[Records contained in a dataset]

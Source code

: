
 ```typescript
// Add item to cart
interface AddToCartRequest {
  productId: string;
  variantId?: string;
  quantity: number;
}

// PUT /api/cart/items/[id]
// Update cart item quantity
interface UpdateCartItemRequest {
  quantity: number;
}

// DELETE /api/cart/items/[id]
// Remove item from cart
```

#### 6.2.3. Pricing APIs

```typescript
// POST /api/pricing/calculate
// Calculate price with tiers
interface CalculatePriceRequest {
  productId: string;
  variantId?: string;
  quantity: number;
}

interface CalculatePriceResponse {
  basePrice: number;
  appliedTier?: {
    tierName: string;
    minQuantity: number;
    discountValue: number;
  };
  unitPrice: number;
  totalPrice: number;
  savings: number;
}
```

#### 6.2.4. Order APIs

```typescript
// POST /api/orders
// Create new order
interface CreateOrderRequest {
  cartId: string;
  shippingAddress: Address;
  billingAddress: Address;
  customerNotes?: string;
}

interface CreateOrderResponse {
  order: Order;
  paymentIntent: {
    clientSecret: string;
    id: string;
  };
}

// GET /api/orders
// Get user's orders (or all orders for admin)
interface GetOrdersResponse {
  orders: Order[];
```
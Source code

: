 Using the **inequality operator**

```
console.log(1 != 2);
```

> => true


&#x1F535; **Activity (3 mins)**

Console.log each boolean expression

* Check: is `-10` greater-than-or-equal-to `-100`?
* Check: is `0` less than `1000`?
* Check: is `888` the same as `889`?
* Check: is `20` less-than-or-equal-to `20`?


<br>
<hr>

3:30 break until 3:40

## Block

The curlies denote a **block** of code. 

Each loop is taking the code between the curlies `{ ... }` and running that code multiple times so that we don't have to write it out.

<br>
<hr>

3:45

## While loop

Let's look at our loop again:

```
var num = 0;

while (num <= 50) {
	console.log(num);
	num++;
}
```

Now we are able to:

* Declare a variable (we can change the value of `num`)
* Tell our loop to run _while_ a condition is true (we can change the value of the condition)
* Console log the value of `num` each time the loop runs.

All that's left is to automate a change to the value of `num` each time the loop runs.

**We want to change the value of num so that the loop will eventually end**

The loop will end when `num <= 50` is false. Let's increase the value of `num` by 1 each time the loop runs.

-- TASK DESCRIPTION --
Every line above that includes the word "curlies" should be listed.

-- OUTPUT --
The curlies denote a **block** of code. 
Each loop is taking the code between the curlies `{ ... }` and running that code multiple times so that we don't have to write it out.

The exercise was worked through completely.